Wichtig ist, was hinten rauskommt: Das Hauptklärwerk in Stuttgart filtert diverse Stoffe aus dem Abwasser. Foto: Lichtgut/Ferdinando Iannone

Um ihre Hinterlassenschaften zu entsorgen, war die Residenzstadt Stuttgart auf Nachbarn angewiesen. Das größte Klärwerk im Land erhält neue Reinigungsstufen.

Wohin mit den Hinterlassenschaften einer schnell wachsenden Stadt? Die Frage lag in den 1960er Jahren im Stuttgarter Hauptklärwerk wieder einmal in der Luft. 640 560 Einwohner zählte die Kommune 1962, das war historischer Höchststand.
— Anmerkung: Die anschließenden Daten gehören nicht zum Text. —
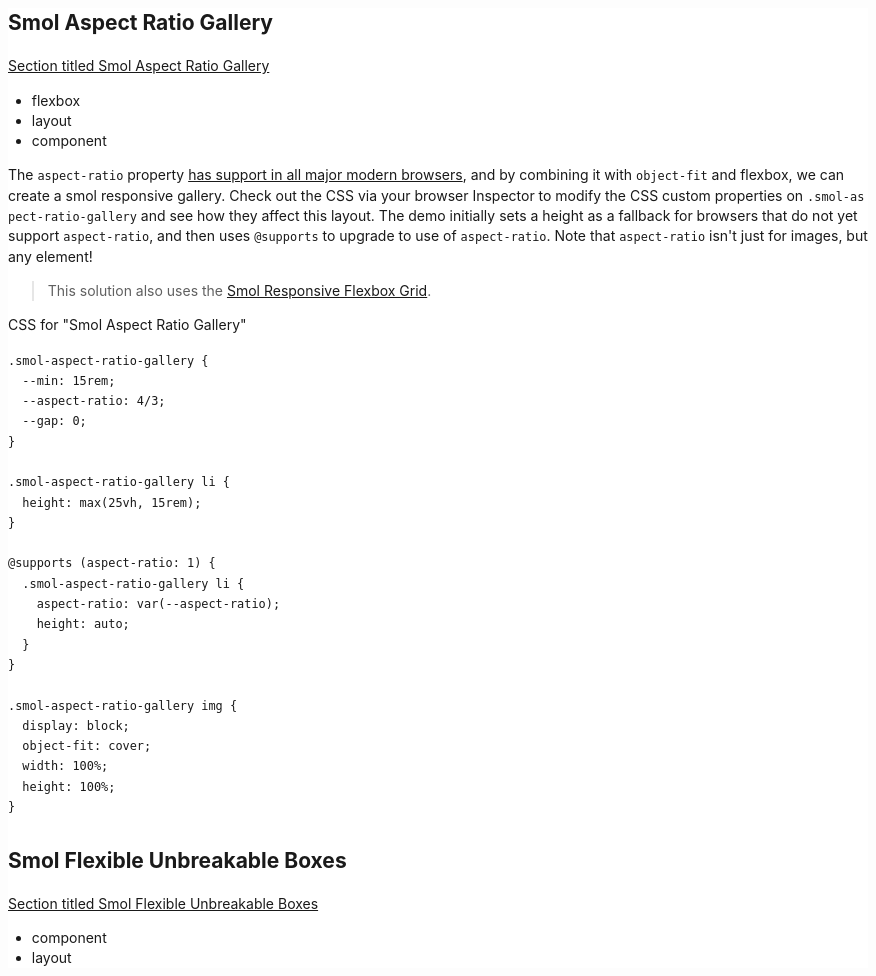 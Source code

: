 
## Smol Aspect Ratio Gallery


[Section titled Smol Aspect Ratio Gallery](#smol-aspect-ratio-gallery)

-   flexbox
-   layout
-   component

The `aspect-ratio` property [has support in all major modern browsers](https://caniuse.com/mdn-css_properties_aspect-ratio), and by combining it with `object-fit` and flexbox, we can create a smol responsive gallery. Check out the CSS via your browser Inspector to modify the CSS custom properties on `.smol-aspect-ratio-gallery` and see how they affect this layout.
The demo initially sets a height as a fallback for browsers that do not yet support `aspect-ratio`, and then uses `@supports` to upgrade to use of `aspect-ratio`.
Note that `aspect-ratio` isn't just for images, but any element!

> This solution also uses the [Smol Responsive Flexbox Grid](#smol-flexbox-grid).

CSS for "Smol Aspect Ratio Gallery"
```
.smol-aspect-ratio-gallery {
  --min: 15rem;
  --aspect-ratio: 4/3;
  --gap: 0;
}

.smol-aspect-ratio-gallery li {
  height: max(25vh, 15rem);
}

@supports (aspect-ratio: 1) {
  .smol-aspect-ratio-gallery li {
    aspect-ratio: var(--aspect-ratio);
    height: auto;
  }
}

.smol-aspect-ratio-gallery img {
  display: block;
  object-fit: cover;
  width: 100%;
  height: 100%;
}
```


## Smol Flexible Unbreakable Boxes


[Section titled Smol Flexible Unbreakable Boxes](#smol-unbreakable-boxes)

-   component
-   layout
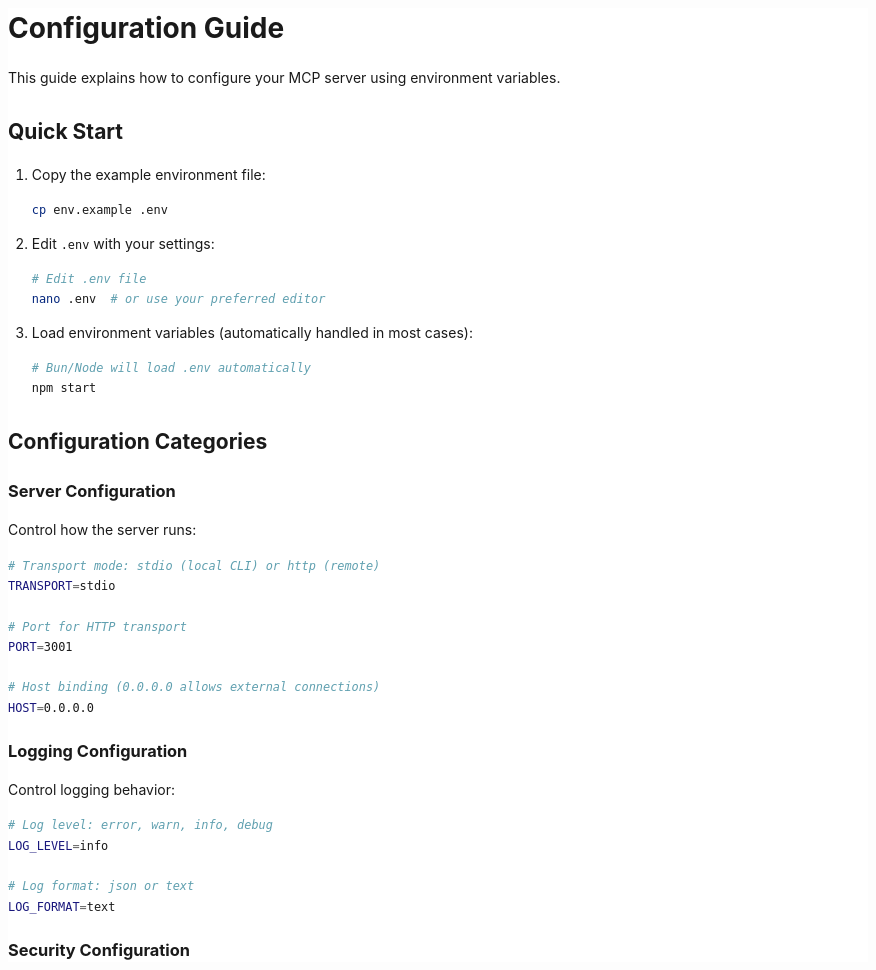 # Configuration Guide

This guide explains how to configure your MCP server using environment variables.

## Quick Start

1. Copy the example environment file:
   ```bash
   cp env.example .env
   ```

2. Edit `.env` with your settings:
   ```bash
   # Edit .env file
   nano .env  # or use your preferred editor
   ```

3. Load environment variables (automatically handled in most cases):
   ```bash
   # Bun/Node will load .env automatically
   npm start
   ```

## Configuration Categories

### Server Configuration

Control how the server runs:

```bash
# Transport mode: stdio (local CLI) or http (remote)
TRANSPORT=stdio

# Port for HTTP transport
PORT=3001

# Host binding (0.0.0.0 allows external connections)
HOST=0.0.0.0
```

### Logging Configuration

Control logging behavior:

```bash
# Log level: error, warn, info, debug
LOG_LEVEL=info

# Log format: json or text
LOG_FORMAT=text
```

### Security Configuration
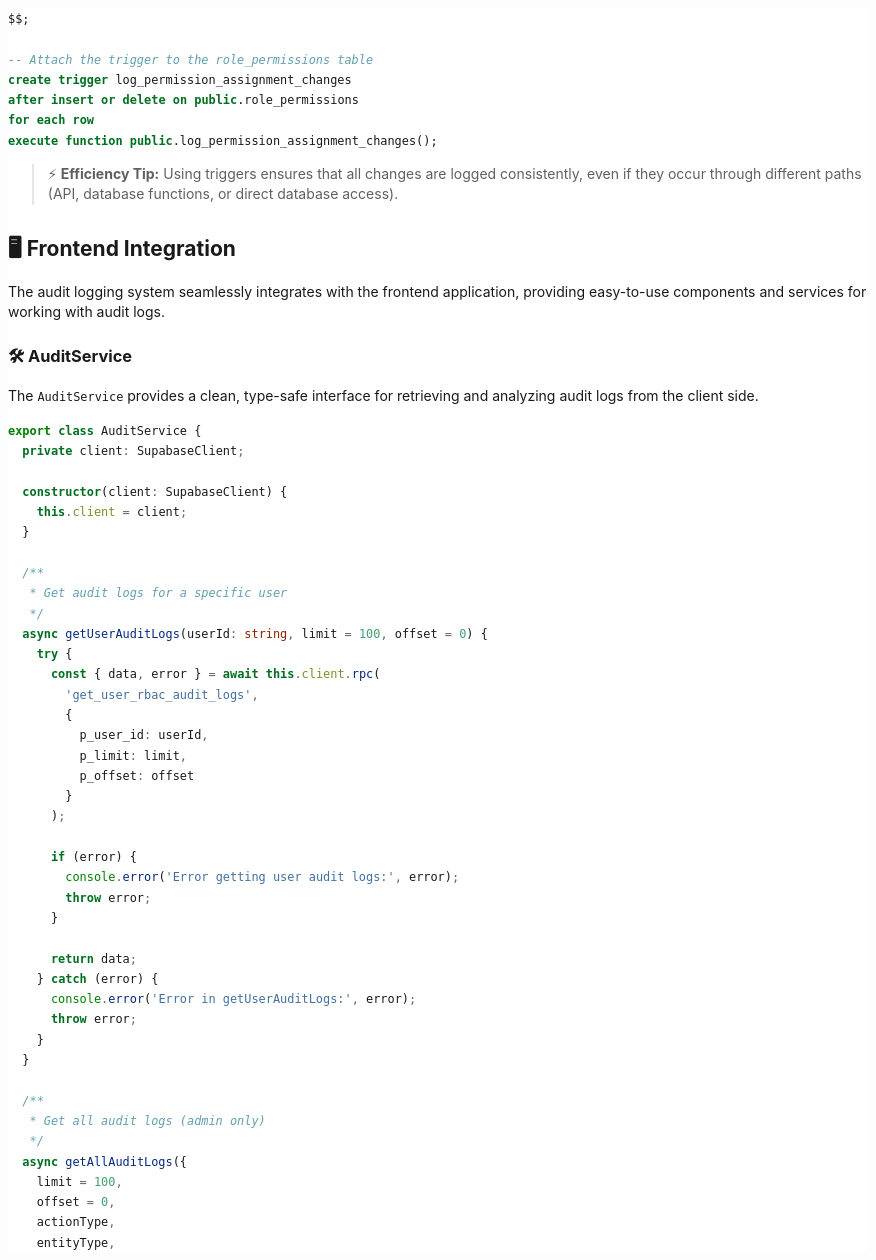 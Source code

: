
 ```sql
$$;

-- Attach the trigger to the role_permissions table
create trigger log_permission_assignment_changes
after insert or delete on public.role_permissions
for each row
execute function public.log_permission_assignment_changes();
```

> ⚡ **Efficiency Tip:** Using triggers ensures that all changes are logged consistently, even if they occur through different paths (API, database functions, or direct database access).

## 🖥️ Frontend Integration

The audit logging system seamlessly integrates with the frontend application, providing easy-to-use components and services for working with audit logs.

### 🛠️ AuditService

The `AuditService` provides a clean, type-safe interface for retrieving and analyzing audit logs from the client side.

```typescript
export class AuditService {
  private client: SupabaseClient;

  constructor(client: SupabaseClient) {
    this.client = client;
  }

  /**
   * Get audit logs for a specific user
   */
  async getUserAuditLogs(userId: string, limit = 100, offset = 0) {
    try {
      const { data, error } = await this.client.rpc(
        'get_user_rbac_audit_logs',
        {
          p_user_id: userId,
          p_limit: limit,
          p_offset: offset
        }
      );

      if (error) {
        console.error('Error getting user audit logs:', error);
        throw error;
      }

      return data;
    } catch (error) {
      console.error('Error in getUserAuditLogs:', error);
      throw error;
    }
  }

  /**
   * Get all audit logs (admin only)
   */
  async getAllAuditLogs({
    limit = 100,
    offset = 0,
    actionType,
    entityType,
```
Mit der Einwohnerzahl wuchsen auch die Berge an Klärschlamm. Ein anrüchiges Problem gab es schon zur Jahrhundertwende. Der 1916 noch nicht zu Stuttgart zählende Nachbar Mühlhausen hatte es, nach vehementem Widerstand und, so berichtet die Chronik, „atemberaubend hohen Kaufpreisen“ in Hofen, gegen eine Entschädigung gelöst. Das Abwasser floss über die Gemarkungsgrenze und schwappte in drei Reinigungsbecken. Die Residenzstadt hatte damals viel Fläche auf Vorrat gekauft, insgesamt streckt sich das Gelände der größten Kläranlage im Land auf 1,4 Kilometer den Neckar entlang und überdeckt 25 Hektar.